Exercise goal: Among the entries below, only the lines starting at the one with "variables: CC, SRC, OBJ, NAME" and ending at the one with "You are not", both included, are to be printed exactly.

Records shown:
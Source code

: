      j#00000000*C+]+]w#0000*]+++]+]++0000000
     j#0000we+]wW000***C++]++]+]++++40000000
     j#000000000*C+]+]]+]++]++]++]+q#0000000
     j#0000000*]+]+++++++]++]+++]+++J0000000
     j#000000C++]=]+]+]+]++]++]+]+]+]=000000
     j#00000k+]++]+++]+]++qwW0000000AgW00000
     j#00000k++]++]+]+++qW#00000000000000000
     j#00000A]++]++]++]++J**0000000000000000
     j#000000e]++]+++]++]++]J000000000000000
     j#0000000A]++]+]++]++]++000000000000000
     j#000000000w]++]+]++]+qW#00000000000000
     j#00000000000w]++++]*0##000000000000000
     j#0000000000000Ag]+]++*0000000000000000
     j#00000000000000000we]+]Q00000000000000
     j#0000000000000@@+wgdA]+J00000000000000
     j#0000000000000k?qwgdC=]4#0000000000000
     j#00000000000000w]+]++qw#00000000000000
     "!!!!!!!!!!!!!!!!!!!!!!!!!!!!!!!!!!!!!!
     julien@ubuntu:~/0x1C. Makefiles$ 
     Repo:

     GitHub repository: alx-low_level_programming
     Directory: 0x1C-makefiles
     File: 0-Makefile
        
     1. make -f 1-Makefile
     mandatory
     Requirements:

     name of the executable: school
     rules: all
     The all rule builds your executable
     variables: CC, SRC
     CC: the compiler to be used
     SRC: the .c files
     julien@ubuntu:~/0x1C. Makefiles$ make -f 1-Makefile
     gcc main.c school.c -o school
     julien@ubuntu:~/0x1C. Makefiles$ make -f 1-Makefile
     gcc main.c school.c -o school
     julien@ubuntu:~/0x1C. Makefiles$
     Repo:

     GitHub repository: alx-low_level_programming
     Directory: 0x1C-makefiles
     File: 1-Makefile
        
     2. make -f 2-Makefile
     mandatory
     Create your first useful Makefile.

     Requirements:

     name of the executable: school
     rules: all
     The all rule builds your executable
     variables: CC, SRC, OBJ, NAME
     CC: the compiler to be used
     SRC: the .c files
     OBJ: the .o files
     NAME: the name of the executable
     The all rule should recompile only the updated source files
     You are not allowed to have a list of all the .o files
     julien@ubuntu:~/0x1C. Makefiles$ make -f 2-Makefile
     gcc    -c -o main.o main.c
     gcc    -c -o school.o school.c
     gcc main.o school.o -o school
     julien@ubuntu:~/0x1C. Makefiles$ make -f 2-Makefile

Answer section:
     variables: CC, SRC, OBJ, NAME
     CC: the compiler to be used
     SRC: the .c files
     OBJ: the .o files
     NAME: the name of the executable
     The all rule should recompile only the updated source files
     You are not allowed to have a list of all the .o files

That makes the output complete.